Re: regression when opening directories on NFSv4

Jeff Layton <jlayton@xxxxxxxxxx> · Thu, 22 Sep 2011 10:34:43 -0400

On Wed, 21 Sep 2011 15:30:12 -0400
Trond Myklebust <Trond.Myklebust@xxxxxxxxxx> wrote:

> On Wed, 2011-09-21 at 15:10 -0400, Jeff Layton wrote: 
> > On Wed, 21 Sep 2011 14:53:12 -0400
> > Trond Myklebust <Trond.Myklebust@xxxxxxxxxx> wrote:
> > 
> > > On Wed, 2011-09-21 at 11:58 -0400, Jeff Layton wrote: 
> > > > We had a regression reported against RHEL concerning the opening of
> > > > directories and it looks like that same problem is in current mainline
> > > > code too. If you do the following on a directory that is not yet in the
> > > > dcache you get an EISDIR error:
> > > > 
> > > >      open("/mnt/nfs/dir1", O_RDONLY)         = -1 EISDIR (Is a directory)
> > > > 
> > > > If however, you stat the directory first, the open works. The
> > > > difference seems to be that in the first case we're going through the
> > > > lookup codepath, and in the second we go through d_revalidate.
> > > > 
> > > > In the first case, we send an OPEN call to the server and it responds
> > > > with NFS4ERR_ISDIR. That gets translated to -EISDIR, and returned to
> > > > userspace. It wasn't always this way though, and I think the regression
> > > > was introduced in commit d953126a2.
> > > > 
> > > > That patch was added to fix an oops due to a buggy server, and I'm
> > > > unclear on how best to fix this. It seems like we need to allow the
> > > > server to fall back to doing a normal lookup when we get -EISDIR on the
> > > > OPEN call, but how do we ensure that we don't end up with the same oops
> > > > from that server bug?
> > > 
> > > How about returning an error if we get to the file->f_ops->open on a
> > > regular file in NFSv4?
> > > 
> > 
> > That would probably be reasonable. I'll see if I can come up with a
> > patch. The tricky part of course is ensuring that nothing regresses...
> > 
> > I think this is probably safe for the most part.
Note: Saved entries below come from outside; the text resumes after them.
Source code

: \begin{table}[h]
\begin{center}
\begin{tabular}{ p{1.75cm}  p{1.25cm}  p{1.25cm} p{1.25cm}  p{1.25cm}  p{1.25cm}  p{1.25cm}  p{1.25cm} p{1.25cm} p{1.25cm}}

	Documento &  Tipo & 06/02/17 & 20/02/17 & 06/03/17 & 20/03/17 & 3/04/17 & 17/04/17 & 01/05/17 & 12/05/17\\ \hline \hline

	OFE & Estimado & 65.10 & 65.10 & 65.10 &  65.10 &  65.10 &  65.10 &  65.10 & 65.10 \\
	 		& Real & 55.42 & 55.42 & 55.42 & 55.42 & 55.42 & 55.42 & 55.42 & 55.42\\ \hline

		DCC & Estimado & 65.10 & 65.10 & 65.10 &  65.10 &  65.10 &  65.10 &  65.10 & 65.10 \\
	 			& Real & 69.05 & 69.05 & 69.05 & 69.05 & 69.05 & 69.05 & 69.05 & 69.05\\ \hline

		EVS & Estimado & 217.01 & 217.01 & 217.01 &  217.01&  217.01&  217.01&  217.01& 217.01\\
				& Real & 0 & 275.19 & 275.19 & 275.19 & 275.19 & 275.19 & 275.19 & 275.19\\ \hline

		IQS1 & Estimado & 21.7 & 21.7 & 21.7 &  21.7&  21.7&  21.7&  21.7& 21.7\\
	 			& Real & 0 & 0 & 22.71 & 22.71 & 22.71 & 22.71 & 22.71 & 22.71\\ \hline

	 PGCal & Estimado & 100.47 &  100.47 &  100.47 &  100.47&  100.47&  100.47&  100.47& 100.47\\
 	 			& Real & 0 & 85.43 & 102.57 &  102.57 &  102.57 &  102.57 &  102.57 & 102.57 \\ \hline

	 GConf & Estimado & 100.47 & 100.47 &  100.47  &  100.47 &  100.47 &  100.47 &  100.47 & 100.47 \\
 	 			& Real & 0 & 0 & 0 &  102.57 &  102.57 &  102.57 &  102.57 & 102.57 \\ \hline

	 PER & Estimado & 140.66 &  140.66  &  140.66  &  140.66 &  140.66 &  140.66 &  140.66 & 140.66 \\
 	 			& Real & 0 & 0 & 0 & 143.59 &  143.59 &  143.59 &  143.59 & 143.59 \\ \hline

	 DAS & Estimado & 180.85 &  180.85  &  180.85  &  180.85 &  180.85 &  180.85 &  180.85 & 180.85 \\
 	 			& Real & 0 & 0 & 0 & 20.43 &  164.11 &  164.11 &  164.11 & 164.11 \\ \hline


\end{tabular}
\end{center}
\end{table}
The d_revalidate
> > codepath has always allowed you to end up with an open context with
> > NULL state. 
> > 
> > Granted the buggy server case here is exceedingly rare, but it seems
> > like the code already assumes that a ctx reached via filp may have a
> > NULL state pointer.
> 
> I agree that the buggy server is rare, but you can potentially reproduce
> the problem using something like the following script
> 
> mkdir b; touch a; while true do mv a c; mv b a; mv c b; done
> 
> It will probably mostly either succeed or fail with ENOENT, but every
> now and then it should be possible to tickle the above issue.
> 

Ok, I sent you a patch that fixes the bug.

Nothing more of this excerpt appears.